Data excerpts
BEGIN
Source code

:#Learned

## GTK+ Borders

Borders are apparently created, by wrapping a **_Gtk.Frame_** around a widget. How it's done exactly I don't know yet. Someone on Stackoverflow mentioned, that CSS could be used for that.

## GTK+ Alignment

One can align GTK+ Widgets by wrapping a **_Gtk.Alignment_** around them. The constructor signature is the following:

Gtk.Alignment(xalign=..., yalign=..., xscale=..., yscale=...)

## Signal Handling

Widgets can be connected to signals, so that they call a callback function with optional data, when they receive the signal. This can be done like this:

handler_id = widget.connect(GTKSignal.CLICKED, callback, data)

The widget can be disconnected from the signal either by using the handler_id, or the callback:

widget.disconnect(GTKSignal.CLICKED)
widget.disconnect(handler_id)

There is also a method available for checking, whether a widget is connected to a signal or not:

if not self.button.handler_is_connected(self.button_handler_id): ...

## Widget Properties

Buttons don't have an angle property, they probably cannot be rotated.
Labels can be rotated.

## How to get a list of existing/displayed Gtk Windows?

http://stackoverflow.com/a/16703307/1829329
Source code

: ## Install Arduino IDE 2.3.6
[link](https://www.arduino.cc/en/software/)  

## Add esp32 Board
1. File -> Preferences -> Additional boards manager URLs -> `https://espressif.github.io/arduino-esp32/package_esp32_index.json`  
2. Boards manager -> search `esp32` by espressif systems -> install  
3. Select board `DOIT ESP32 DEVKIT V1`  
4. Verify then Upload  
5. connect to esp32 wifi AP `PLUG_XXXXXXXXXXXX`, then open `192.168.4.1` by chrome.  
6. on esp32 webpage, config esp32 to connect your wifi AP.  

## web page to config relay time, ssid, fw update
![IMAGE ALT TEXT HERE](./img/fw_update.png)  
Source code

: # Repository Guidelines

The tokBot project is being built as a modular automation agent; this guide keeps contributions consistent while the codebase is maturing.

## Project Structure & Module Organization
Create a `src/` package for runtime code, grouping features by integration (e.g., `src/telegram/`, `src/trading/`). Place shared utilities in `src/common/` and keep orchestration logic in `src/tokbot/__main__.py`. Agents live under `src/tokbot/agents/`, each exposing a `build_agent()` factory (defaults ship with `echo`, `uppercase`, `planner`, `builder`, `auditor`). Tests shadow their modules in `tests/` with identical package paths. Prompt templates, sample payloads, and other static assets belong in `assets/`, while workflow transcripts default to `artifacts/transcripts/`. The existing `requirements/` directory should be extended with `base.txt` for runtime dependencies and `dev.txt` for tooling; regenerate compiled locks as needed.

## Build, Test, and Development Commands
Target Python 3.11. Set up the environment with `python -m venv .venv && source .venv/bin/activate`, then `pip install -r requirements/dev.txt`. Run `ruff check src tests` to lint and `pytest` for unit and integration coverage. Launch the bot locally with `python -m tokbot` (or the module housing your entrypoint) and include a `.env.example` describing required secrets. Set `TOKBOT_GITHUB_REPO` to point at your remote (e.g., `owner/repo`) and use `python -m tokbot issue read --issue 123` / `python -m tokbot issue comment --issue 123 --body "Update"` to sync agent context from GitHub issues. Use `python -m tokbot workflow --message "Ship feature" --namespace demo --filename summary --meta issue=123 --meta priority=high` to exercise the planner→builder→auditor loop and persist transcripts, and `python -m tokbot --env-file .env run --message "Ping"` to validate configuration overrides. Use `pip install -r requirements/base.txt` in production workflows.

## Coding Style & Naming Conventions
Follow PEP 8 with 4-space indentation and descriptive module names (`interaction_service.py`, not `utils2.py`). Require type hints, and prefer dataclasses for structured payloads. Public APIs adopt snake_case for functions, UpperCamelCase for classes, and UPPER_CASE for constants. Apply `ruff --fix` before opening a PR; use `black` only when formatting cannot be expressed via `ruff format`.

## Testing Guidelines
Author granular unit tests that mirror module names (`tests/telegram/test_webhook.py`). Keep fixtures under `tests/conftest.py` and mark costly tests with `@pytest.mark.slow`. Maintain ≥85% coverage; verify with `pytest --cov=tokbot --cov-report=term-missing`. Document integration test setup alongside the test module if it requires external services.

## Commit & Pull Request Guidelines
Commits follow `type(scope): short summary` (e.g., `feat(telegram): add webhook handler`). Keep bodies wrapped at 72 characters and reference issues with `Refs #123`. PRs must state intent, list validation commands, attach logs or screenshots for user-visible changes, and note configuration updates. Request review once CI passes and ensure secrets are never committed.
END
HOW TO COMPLETE THIS TASK:
The data above is to be given again, with every line exact.

EXERCISE SOLUTION:
Source code

:#Learned

## GTK+ Borders

Borders are apparently created, by wrapping a **_Gtk.Frame_** around a widget. How it's done exactly I don't know yet. Someone on Stackoverflow mentioned, that CSS could be used for that.

## GTK+ Alignment

One can align GTK+ Widgets by wrapping a **_Gtk.Alignment_** around them. The constructor signature is the following:

Gtk.Alignment(xalign=..., yalign=..., xscale=..., yscale=...)

## Signal Handling

Widgets can be connected to signals, so that they call a callback function with optional data, when they receive the signal. This can be done like this:

handler_id = widget.connect(GTKSignal.CLICKED, callback, data)

The widget can be disconnected from the signal either by using the handler_id, or the callback:

widget.disconnect(GTKSignal.CLICKED)
widget.disconnect(handler_id)

There is also a method available for checking, whether a widget is connected to a signal or not:

if not self.button.handler_is_connected(self.button_handler_id): ...

## Widget Properties

Buttons don't have an angle property, they probably cannot be rotated.
Labels can be rotated.

## How to get a list of existing/displayed Gtk Windows?

http://stackoverflow.com/a/16703307/1829329
Source code

: ## Install Arduino IDE 2.3.6
[link](https://www.arduino.cc/en/software/)  

## Add esp32 Board
1. File -> Preferences -> Additional boards manager URLs -> `https://espressif.github.io/arduino-esp32/package_esp32_index.json`  
2. Boards manager -> search `esp32` by espressif systems -> install  
3. Select board `DOIT ESP32 DEVKIT V1`  
4. Verify then Upload  
5. connect to esp32 wifi AP `PLUG_XXXXXXXXXXXX`, then open `192.168.4.1` by chrome.  
6. on esp32 webpage, config esp32 to connect your wifi AP.  

## web page to config relay time, ssid, fw update
![IMAGE ALT TEXT HERE](./img/fw_update.png)  
Source code

: # Repository Guidelines

The tokBot project is being built as a modular automation agent; this guide keeps contributions consistent while the codebase is maturing.

## Project Structure & Module Organization
Create a `src/` package for runtime code, grouping features by integration (e.g., `src/telegram/`, `src/trading/`). Place shared utilities in `src/common/` and keep orchestration logic in `src/tokbot/__main__.py`. Agents live under `src/tokbot/agents/`, each exposing a `build_agent()` factory (defaults ship with `echo`, `uppercase`, `planner`, `builder`, `auditor`). Tests shadow their modules in `tests/` with identical package paths. Prompt templates, sample payloads, and other static assets belong in `assets/`, while workflow transcripts default to `artifacts/transcripts/`. The existing `requirements/` directory should be extended with `base.txt` for runtime dependencies and `dev.txt` for tooling; regenerate compiled locks as needed.

## Build, Test, and Development Commands
Target Python 3.11. Set up the environment with `python -m venv .venv && source .venv/bin/activate`, then `pip install -r requirements/dev.txt`. Run `ruff check src tests` to lint and `pytest` for unit and integration coverage. Launch the bot locally with `python -m tokbot` (or the module housing your entrypoint) and include a `.env.example` describing required secrets. Set `TOKBOT_GITHUB_REPO` to point at your remote (e.g., `owner/repo`) and use `python -m tokbot issue read --issue 123` / `python -m tokbot issue comment --issue 123 --body "Update"` to sync agent context from GitHub issues. Use `python -m tokbot workflow --message "Ship feature" --namespace demo --filename summary --meta issue=123 --meta priority=high` to exercise the planner→builder→auditor loop and persist transcripts, and `python -m tokbot --env-file .env run --message "Ping"` to validate configuration overrides. Use `pip install -r requirements/base.txt` in production workflows.

## Coding Style & Naming Conventions
Follow PEP 8 with 4-space indentation and descriptive module names (`interaction_service.py`, not `utils2.py`). Require type hints, and prefer dataclasses for structured payloads. Public APIs adopt snake_case for functions, UpperCamelCase for classes, and UPPER_CASE for constants. Apply `ruff --fix` before opening a PR; use `black` only when formatting cannot be expressed via `ruff format`.

## Testing Guidelines
Author granular unit tests that mirror module names (`tests/telegram/test_webhook.py`). Keep fixtures under `tests/conftest.py` and mark costly tests with `@pytest.mark.slow`. Maintain ≥85% coverage; verify with `pytest --cov=tokbot --cov-report=term-missing`. Document integration test setup alongside the test module if it requires external services.

## Commit & Pull Request Guidelines
Commits follow `type(scope): short summary` (e.g., `feat(telegram): add webhook handler`). Keep bodies wrapped at 72 characters and reference issues with `Refs #123`. PRs must state intent, list validation commands, attach logs or screenshots for user-visible changes, and note configuration updates. Request review once CI passes and ensure secrets are never committed.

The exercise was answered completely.